**EXERCISE**
Copy each line below exactly as it appears. Pictures are to be omitted.

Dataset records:
::::

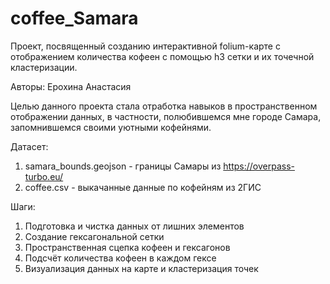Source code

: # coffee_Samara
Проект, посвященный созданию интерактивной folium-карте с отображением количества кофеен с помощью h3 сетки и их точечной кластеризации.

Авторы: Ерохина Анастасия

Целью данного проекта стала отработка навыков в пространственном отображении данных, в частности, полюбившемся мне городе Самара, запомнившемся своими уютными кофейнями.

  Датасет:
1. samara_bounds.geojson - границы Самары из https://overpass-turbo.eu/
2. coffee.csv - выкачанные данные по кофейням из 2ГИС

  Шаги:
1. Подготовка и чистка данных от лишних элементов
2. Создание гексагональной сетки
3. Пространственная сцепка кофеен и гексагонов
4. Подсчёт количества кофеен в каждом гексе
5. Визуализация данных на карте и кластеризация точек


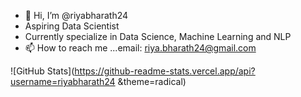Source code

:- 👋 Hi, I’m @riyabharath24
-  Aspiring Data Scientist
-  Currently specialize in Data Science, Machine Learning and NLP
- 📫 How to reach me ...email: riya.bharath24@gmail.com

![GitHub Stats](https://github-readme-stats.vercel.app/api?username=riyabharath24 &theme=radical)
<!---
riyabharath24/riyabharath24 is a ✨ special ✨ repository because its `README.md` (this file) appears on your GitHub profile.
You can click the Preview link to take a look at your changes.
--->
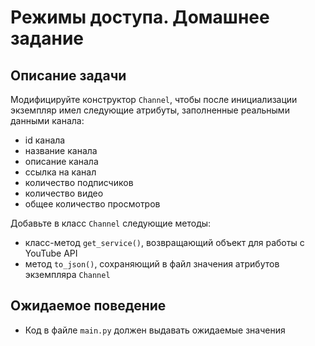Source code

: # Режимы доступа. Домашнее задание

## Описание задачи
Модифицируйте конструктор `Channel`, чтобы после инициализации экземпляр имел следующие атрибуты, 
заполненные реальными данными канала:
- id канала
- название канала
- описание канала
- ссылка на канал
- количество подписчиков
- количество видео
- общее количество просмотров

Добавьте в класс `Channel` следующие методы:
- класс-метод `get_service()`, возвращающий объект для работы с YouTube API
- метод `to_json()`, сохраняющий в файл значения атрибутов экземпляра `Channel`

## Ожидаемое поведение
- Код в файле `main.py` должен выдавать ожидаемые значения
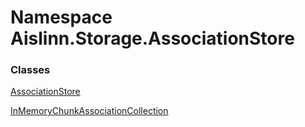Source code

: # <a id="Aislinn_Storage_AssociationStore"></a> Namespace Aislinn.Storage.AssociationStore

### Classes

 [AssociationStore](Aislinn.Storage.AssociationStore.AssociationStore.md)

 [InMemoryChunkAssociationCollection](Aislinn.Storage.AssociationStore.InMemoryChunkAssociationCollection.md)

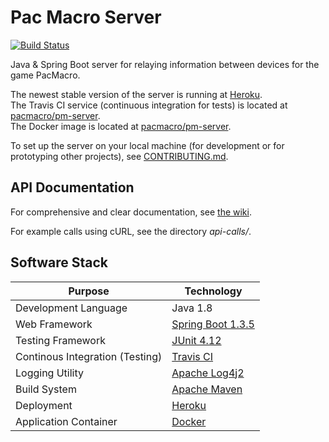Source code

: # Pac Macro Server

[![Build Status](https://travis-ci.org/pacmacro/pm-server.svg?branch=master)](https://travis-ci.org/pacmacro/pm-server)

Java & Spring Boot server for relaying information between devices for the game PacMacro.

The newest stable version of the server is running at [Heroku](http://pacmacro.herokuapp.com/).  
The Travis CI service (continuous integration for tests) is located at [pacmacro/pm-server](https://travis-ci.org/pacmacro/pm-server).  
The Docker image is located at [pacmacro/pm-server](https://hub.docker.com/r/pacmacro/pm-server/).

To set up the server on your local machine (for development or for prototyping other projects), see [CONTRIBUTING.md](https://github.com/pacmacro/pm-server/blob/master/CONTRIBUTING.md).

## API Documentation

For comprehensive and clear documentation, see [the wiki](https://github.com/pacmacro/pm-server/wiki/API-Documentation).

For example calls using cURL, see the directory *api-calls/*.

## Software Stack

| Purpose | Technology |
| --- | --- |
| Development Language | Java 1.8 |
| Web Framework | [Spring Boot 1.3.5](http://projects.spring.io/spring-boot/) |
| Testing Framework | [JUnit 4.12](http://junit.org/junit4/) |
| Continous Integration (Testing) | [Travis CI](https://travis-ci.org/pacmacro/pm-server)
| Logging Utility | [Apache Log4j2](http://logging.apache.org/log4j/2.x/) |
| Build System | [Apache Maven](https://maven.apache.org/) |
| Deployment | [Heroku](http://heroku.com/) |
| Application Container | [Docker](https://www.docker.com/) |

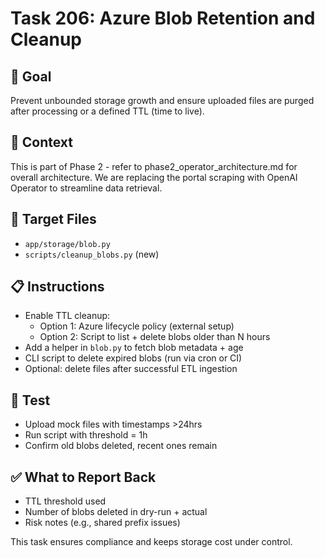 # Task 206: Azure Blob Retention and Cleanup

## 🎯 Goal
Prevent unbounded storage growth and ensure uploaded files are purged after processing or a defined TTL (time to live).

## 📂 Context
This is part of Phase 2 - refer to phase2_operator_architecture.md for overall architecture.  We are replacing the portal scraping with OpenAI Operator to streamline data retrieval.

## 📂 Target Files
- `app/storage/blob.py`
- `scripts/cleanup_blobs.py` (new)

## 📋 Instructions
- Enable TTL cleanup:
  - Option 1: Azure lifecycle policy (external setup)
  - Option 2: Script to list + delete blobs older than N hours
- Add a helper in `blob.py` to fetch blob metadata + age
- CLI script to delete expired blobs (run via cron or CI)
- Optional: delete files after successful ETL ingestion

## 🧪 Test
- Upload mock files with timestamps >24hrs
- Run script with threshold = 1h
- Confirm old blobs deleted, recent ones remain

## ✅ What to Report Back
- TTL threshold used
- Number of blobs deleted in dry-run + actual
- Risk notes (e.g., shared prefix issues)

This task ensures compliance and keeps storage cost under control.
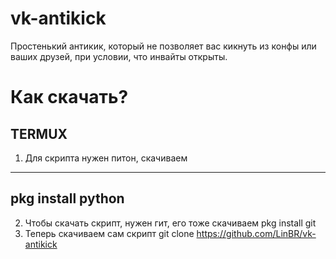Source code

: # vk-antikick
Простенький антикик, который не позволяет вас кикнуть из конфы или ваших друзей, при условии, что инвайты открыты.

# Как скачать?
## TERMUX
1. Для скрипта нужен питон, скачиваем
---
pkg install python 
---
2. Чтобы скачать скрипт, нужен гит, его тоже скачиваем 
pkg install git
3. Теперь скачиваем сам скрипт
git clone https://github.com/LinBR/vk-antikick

::::

**ANSWER TO THIS TASK**
Source code

: # coffee_Samara
Проект, посвященный созданию интерактивной folium-карте с отображением количества кофеен с помощью h3 сетки и их точечной кластеризации.

Авторы: Ерохина Анастасия

Целью данного проекта стала отработка навыков в пространственном отображении данных, в частности, полюбившемся мне городе Самара, запомнившемся своими уютными кофейнями.

  Датасет:
1. samara_bounds.geojson - границы Самары из https://overpass-turbo.eu/
2. coffee.csv - выкачанные данные по кофейням из 2ГИС

  Шаги:
1. Подготовка и чистка данных от лишних элементов
2. Создание гексагональной сетки
3. Пространственная сцепка кофеен и гексагонов
4. Подсчёт количества кофеен в каждом гексе
5. Визуализация данных на карте и кластеризация точек


Source code

:- 👋 Hi, I’m @riyabharath24
-  Aspiring Data Scientist
-  Currently specialize in Data Science, Machine Learning and NLP
- 📫 How to reach me ...email: riya.bharath24@gmail.com

![GitHub Stats](https://github-readme-stats.vercel.app/api?username=riyabharath24 &theme=radical)
<!---
riyabharath24/riyabharath24 is a ✨ special ✨ repository because its `README.md` (this file) appears on your GitHub profile.
You can click the Preview link to take a look at your changes.
--->
Source code

: # Режимы доступа. Домашнее задание

## Описание задачи
Модифицируйте конструктор `Channel`, чтобы после инициализации экземпляр имел следующие атрибуты, 
заполненные реальными данными канала:
- id канала
- название канала
- описание канала
- ссылка на канал
- количество подписчиков
- количество видео
- общее количество просмотров

Добавьте в класс `Channel` следующие методы:
- класс-метод `get_service()`, возвращающий объект для работы с YouTube API
- метод `to_json()`, сохраняющий в файл значения атрибутов экземпляра `Channel`

## Ожидаемое поведение
- Код в файле `main.py` должен выдавать ожидаемые значения
Source code

: # <a id="Aislinn_Storage_AssociationStore"></a> Namespace Aislinn.Storage.AssociationStore

### Classes

 [AssociationStore](Aislinn.Storage.AssociationStore.AssociationStore.md)

 [InMemoryChunkAssociationCollection](Aislinn.Storage.AssociationStore.InMemoryChunkAssociationCollection.md)

Source code

: # Pac Macro Server

[![Build Status](https://travis-ci.org/pacmacro/pm-server.svg?branch=master)](https://travis-ci.org/pacmacro/pm-server)

Java & Spring Boot server for relaying information between devices for the game PacMacro.

The newest stable version of the server is running at [Heroku](http://pacmacro.herokuapp.com/).  
The Travis CI service (continuous integration for tests) is located at [pacmacro/pm-server](https://travis-ci.org/pacmacro/pm-server).  
The Docker image is located at [pacmacro/pm-server](https://hub.docker.com/r/pacmacro/pm-server/).

To set up the server on your local machine (for development or for prototyping other projects), see [CONTRIBUTING.md](https://github.com/pacmacro/pm-server/blob/master/CONTRIBUTING.md).

## API Documentation

For comprehensive and clear documentation, see [the wiki](https://github.com/pacmacro/pm-server/wiki/API-Documentation).

For example calls using cURL, see the directory *api-calls/*.

## Software Stack

| Purpose | Technology |
| --- | --- |
| Development Language | Java 1.8 |
| Web Framework | [Spring Boot 1.3.5](http://projects.spring.io/spring-boot/) |
| Testing Framework | [JUnit 4.12](http://junit.org/junit4/) |
| Continous Integration (Testing) | [Travis CI](https://travis-ci.org/pacmacro/pm-server)
| Logging Utility | [Apache Log4j2](http://logging.apache.org/log4j/2.x/) |
| Build System | [Apache Maven](https://maven.apache.org/) |
| Deployment | [Heroku](http://heroku.com/) |
| Application Container | [Docker](https://www.docker.com/) |

 # Task 206: Azure Blob Retention and Cleanup

## 🎯 Goal
Prevent unbounded storage growth and ensure uploaded files are purged after processing or a defined TTL (time to live).

## 📂 Context
This is part of Phase 2 - refer to phase2_operator_architecture.md for overall architecture.  We are replacing the portal scraping with OpenAI Operator to streamline data retrieval.

## 📂 Target Files
- `app/storage/blob.py`
- `scripts/cleanup_blobs.py` (new)

## 📋 Instructions
- Enable TTL cleanup:
  - Option 1: Azure lifecycle policy (external setup)
  - Option 2: Script to list + delete blobs older than N hours
- Add a helper in `blob.py` to fetch blob metadata + age
- CLI script to delete expired blobs (run via cron or CI)
- Optional: delete files after successful ETL ingestion

## 🧪 Test
- Upload mock files with timestamps >24hrs
- Run script with threshold = 1h
- Confirm old blobs deleted, recent ones remain

## ✅ What to Report Back
- TTL threshold used
- Number of blobs deleted in dry-run + actual
- Risk notes (e.g., shared prefix issues)

This task ensures compliance and keeps storage cost under control.
Source code

: # vk-antikick
Простенький антикик, который не позволяет вас кикнуть из конфы или ваших друзей, при условии, что инвайты открыты.

# Как скачать?
## TERMUX
1. Для скрипта нужен питон, скачиваем
---
pkg install python 
---
2. Чтобы скачать скрипт, нужен гит, его тоже скачиваем 
pkg install git
3. Теперь скачиваем сам скрипт
git clone https://github.com/LinBR/vk-antikick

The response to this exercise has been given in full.